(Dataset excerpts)
◇ ◇ ◇ ◇ ◇ ◇ ◇

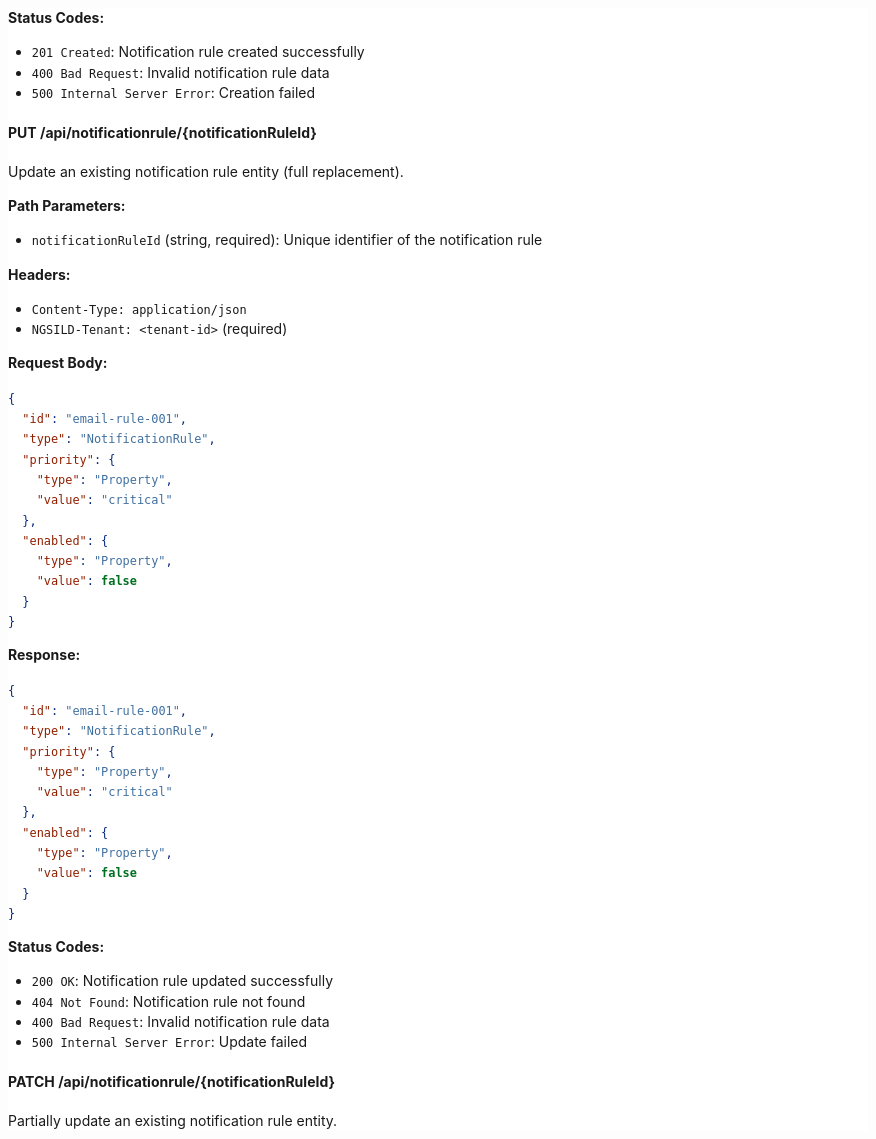 **Status Codes:**
- `201 Created`: Notification rule created successfully
- `400 Bad Request`: Invalid notification rule data
- `500 Internal Server Error`: Creation failed

#### PUT /api/notificationrule/{notificationRuleId}
Update an existing notification rule entity (full replacement).

**Path Parameters:**
- `notificationRuleId` (string, required): Unique identifier of the notification rule

**Headers:**
- `Content-Type: application/json`
- `NGSILD-Tenant: <tenant-id>` (required)

**Request Body:**
```json
{
  "id": "email-rule-001",
  "type": "NotificationRule",
  "priority": {
    "type": "Property",
    "value": "critical"
  },
  "enabled": {
    "type": "Property",
    "value": false
  }
}
```

**Response:**
```json
{
  "id": "email-rule-001",
  "type": "NotificationRule",
  "priority": {
    "type": "Property",
    "value": "critical"
  },
  "enabled": {
    "type": "Property",
    "value": false
  }
}
```

**Status Codes:**
- `200 OK`: Notification rule updated successfully
- `404 Not Found`: Notification rule not found
- `400 Bad Request`: Invalid notification rule data
- `500 Internal Server Error`: Update failed

#### PATCH /api/notificationrule/{notificationRuleId}
Partially update an existing notification rule entity.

◇ ◇ ◇ ◇ ◇ ◇ ◇

Required action: Restate the data above verbatim, skipping every image.

Solution below:
 **Status Codes:**
- `201 Created`: Notification rule created successfully
- `400 Bad Request`: Invalid notification rule data
- `500 Internal Server Error`: Creation failed

#### PUT /api/notificationrule/{notificationRuleId}
Update an existing notification rule entity (full replacement).

**Path Parameters:**
- `notificationRuleId` (string, required): Unique identifier of the notification rule

**Headers:**
- `Content-Type: application/json`
- `NGSILD-Tenant: <tenant-id>` (required)

**Request Body:**
```json
{
  "id": "email-rule-001",
  "type": "NotificationRule",
  "priority": {
    "type": "Property",
    "value": "critical"
  },
  "enabled": {
    "type": "Property",
    "value": false
  }
}
```

**Response:**
```json
{
  "id": "email-rule-001",
  "type": "NotificationRule",
  "priority": {
    "type": "Property",
    "value": "critical"
  },
  "enabled": {
    "type": "Property",
    "value": false
  }
}
```

**Status Codes:**
- `200 OK`: Notification rule updated successfully
- `404 Not Found`: Notification rule not found
- `400 Bad Request`: Invalid notification rule data
- `500 Internal Server Error`: Update failed

#### PATCH /api/notificationrule/{notificationRuleId}
Partially update an existing notification rule entity.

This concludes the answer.